Rooney Mara Says She ‘Felt Really Bad’ About ‘Pan’ Casting Criticism

 

Rooney Mara came under fire last year when it was revealed the actress had netted the part of Tiger Lily in the “Peter Pan” remake, “Pan.”

 

Many immediately accused the casting choice of promoting whitewashing in Hollywood, as Tiger Lily is a Native American character and Mara is white. Nearly 95,000 people petitioned Warner Bros. to change its casting decision and “stop casting white actors to play people of color.”

 

Mara addressed the incident on the red carpet premiere of “Pan” Sunday night, telling People:

 

“It wasn’t great, I felt really bad about it,” said Mara of the casting criticism. “But I totally sympathize with why people were upset and feel really bad about it.”

 

Though the actress says she sympathizes, Mara is now unfortunately linked to a long list of examples of Hollywood whitewashing.
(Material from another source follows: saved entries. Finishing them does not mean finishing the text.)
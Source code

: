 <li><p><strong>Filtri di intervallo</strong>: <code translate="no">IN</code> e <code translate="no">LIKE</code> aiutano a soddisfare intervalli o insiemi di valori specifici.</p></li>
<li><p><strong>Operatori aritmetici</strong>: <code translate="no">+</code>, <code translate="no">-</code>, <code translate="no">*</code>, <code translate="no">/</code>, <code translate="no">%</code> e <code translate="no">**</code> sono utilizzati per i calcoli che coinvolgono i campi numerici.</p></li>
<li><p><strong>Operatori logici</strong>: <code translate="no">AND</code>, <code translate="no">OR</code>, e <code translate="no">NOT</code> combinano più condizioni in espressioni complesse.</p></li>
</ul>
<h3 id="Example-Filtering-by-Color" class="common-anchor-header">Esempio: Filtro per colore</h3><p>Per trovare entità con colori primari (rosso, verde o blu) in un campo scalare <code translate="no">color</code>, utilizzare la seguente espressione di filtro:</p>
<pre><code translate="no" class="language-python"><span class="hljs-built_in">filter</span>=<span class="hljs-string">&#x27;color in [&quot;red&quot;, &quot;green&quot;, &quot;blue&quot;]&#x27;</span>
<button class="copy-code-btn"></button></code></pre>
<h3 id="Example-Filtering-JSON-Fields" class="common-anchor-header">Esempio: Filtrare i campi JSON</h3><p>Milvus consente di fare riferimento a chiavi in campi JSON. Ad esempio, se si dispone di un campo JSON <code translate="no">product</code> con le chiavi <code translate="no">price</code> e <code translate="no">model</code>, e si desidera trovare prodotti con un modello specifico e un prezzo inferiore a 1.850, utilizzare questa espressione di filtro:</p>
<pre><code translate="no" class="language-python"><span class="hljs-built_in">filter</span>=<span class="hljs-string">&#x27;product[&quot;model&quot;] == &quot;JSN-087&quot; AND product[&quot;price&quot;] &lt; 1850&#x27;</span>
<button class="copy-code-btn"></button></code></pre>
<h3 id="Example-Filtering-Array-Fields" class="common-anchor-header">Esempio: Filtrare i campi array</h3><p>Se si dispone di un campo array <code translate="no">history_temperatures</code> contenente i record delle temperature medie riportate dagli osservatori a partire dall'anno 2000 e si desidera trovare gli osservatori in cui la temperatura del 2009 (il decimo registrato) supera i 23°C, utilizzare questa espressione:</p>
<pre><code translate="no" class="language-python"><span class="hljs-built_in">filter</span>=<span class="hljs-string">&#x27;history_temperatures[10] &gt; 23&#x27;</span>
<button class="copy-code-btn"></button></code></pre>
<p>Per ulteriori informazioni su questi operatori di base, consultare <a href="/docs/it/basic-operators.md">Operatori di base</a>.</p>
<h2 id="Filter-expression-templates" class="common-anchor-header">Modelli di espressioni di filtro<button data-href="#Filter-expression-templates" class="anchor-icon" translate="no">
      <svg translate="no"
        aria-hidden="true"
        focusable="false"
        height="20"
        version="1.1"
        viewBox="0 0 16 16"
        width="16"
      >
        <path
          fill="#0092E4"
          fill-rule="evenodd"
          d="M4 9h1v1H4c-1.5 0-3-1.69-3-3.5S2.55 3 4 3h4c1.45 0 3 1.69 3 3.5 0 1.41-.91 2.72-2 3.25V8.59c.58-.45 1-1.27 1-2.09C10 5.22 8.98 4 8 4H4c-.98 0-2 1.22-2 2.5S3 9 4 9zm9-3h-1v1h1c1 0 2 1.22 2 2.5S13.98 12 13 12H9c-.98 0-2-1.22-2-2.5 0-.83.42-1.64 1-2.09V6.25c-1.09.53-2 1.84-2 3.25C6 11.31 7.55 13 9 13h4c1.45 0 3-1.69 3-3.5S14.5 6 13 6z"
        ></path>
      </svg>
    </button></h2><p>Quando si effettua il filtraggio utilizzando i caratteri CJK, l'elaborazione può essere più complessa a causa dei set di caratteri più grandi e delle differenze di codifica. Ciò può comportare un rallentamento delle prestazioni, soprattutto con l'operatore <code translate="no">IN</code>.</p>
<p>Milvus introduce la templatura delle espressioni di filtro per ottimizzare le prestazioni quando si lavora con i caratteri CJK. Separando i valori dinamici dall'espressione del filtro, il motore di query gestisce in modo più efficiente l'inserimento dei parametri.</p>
Earlier this year, Cameron Crowe’s flick “Aloha” was in hot water after Emma Stone, who is white, was cast as Allison Ng, a character who was supposed to be a quarter Hawaiian and a quarter Chinese.

 

Hollywood also has a long history of casting white actors to play Native Americans. The latest example took place in 2013, when Johnny Depp was cast as Tonto in “The Lone Ranger.” 

 

But even when casting directors do hire Native Americans for roles, it doesn’t mean things always go well. About a dozen Native Americans walked off the set of Adam Sandler’s Netflix movie, “The Ridiculous Six,” in April 2015. The actors claimed the movie was “disrespectful” and reinforced negative stereotypes. 

 
“Right from the get-go, it didn’t feel right. But we let it go,” said Loren Anthony, a Navajo actor, to the Associated Press. “Once we found out more about the script, we felt it was totally disrespectful to elders and Native women.”